Chapitre IX - Un homme à son balcon
Deuxième partie
Extrait – pages 217 - 218
Dès que la saison le permettait nous allions au jardin tous les jours. Migrant selon la chaleur du soleil, d'un coin à l'autre du parc et préférant l'un ou l'autre, des nombreux plateaux, selon leur exposition au soleil et leur protection du vent. En plein été nous retrouvions avec plaisir l'allée de mon enfance plus abritée et fraîche.
Maman venait fréquemment avec Philippe et moi-même et nous bavardions parfois de notre entourage qui variait précisément selon notre choix de lieu, certaines personnes venant toujours s'asseoir sur le même banc. Nous préférions notre indépendance et très souvent apportions nos pliants afin d'être libres de nos emplacements. Cependant, depuis quelques temps, nous remarquions un homme, encore jeune, qui s'installait sur un banc ou l'autre et fréquemment à proximité de nous qui aimions changer d'endroit. Maman disait :
-“C'est bizarre un homme si jeune qui ne travaille pas dans la journée !” Nous constations qu'il engageait parfois la conversation avec des mamans et s'intéressait aux enfants.
Ce fut un jour où je m'installais seule avec Philippe sur le petit plateau rond, qu'il m'aborda. Je n'avais pas pris de siège personnel ce jour-là, car nous avions emporté le tricycle en plus du seau et ses accessoires et du ballon. Mon fils se débrouillait bien sur son engin et prenait comme piste de vélodrome l'arrondit du lieu, pédalant avec énergie. Assis sur le banc voisin du mien, l'habitué du square regardait Philippe tourner avec intérêt et la conversation s'engagea sur lui naturellement quand il fit une chute sans gravité qui occasionna une petite égratignure que je nettoyais à l'eau de la fontaine proche.

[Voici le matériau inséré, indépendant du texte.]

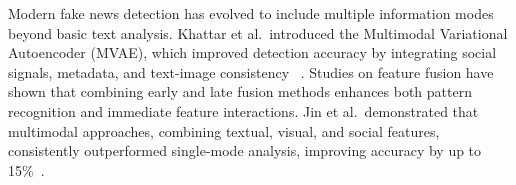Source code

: \documentclass[runningheads]{llncs}
\begin{document}
Modern fake news detection has evolved to include multiple information modes beyond basic text analysis. Khattar et al.~introduced the Multimodal Variational Autoencoder (MVAE), which improved detection accuracy by integrating social signals, metadata, and text-image consistency ~\cite{khattar2019mvae}. Studies on feature fusion have shown that combining early and late fusion methods enhances both pattern recognition and immediate feature interactions. Jin et al.~demonstrated that multimodal approaches, combining textual, visual, and social features, consistently outperformed single-mode analysis, improving accuracy by up to 15\%~\cite{jin2017microblogs}.


\end{document}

L'homme fit compliment à Philippe pour son courage, car ce dernier ne pleura pas, et de sa maîtrise de tricycliste. L'enfant retourna à son jeu. Mon voisin me dit, qu'il me connaissait de vue, parce que nous habitions le même immeuble. Son escalier étant situé à angle droit du mien et qu'il m'avait déjà aperçue lorsque j'allais au vide-ordures de mon étage. Lui-même logeait au cinquième et son balcon de cuisine donnant sur la cour commune. Ce lien étant constaté, devant mon étonnement à le voir si assidûment se délasser au parc, à une heure peu habituelle pour un homme de son âge, il répondit à ma curiosité en me précisant : “J'ai été blessé pendant la guerre et je suis pensionné. Je ne travaille pas, mes journées sont longues et j'ai plaisir à regarder les enfants s'ébattre, n'ayant pu en avoir moi-même.”
Il avait l'aspect ouvert et sympathique. Son visage était bruni par le soleil, s'y exposant au jardin tous les jours. Son regard brun se posait franchement sur moi. Ses cheveux châtains clairs étaient coiffés à la mode du moment. Il mesurait approximativement un mètre soixante-dix. Je le rencontrais toujours habillé de façon soignée et sportive.
Mise en confiance par son allure générale et sa conversation, je lui dis que mon mari faisait de la représentation de commerce, que j'élevais mon enfant et ne retravaillais pas pour le moment. Je précisais que nous étions très petitement logés au septième avec notre petit garçon et que je passais le plus clair de mon temps chez maman - qu'il me dit avoir remarqué avec Philippe plusieurs fois – au parc et à promener mon fils. L'heure du goûter ayant sonné, ce dernier revenait vers nous et notre entretien en resta là.
Extrait – page 221
...“Je vous ai observée - car malgré les balades communes, nous continuions à nous vouvoyer - dans vos allées et venues avec votre mari et dans votre vie courante, vous n'avez pas l'air d'être heureuse, ne pourriez-vous vous confier à moi comme à un ami ?”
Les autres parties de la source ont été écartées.